*Stored data:*

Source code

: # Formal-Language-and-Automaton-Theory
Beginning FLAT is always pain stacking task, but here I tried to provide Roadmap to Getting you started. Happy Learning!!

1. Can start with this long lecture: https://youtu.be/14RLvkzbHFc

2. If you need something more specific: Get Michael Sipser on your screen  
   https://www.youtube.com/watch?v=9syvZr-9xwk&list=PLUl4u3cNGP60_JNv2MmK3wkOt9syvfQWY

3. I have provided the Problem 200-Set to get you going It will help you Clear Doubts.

...

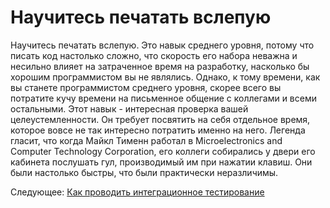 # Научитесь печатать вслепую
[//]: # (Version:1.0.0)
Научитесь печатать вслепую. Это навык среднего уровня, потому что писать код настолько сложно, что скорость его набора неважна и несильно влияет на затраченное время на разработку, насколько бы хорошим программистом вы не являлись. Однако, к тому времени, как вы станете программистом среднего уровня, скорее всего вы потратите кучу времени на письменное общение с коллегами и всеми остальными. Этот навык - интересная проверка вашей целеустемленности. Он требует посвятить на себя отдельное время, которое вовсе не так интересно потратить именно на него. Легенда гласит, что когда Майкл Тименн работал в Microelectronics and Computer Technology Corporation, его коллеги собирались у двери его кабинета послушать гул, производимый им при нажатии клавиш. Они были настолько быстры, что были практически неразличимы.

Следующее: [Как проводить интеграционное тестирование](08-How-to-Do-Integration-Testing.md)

*Problem statement:* Look over the material above and report how many of its lines have the string "https" in them, nothing more.

*Answer section:* 2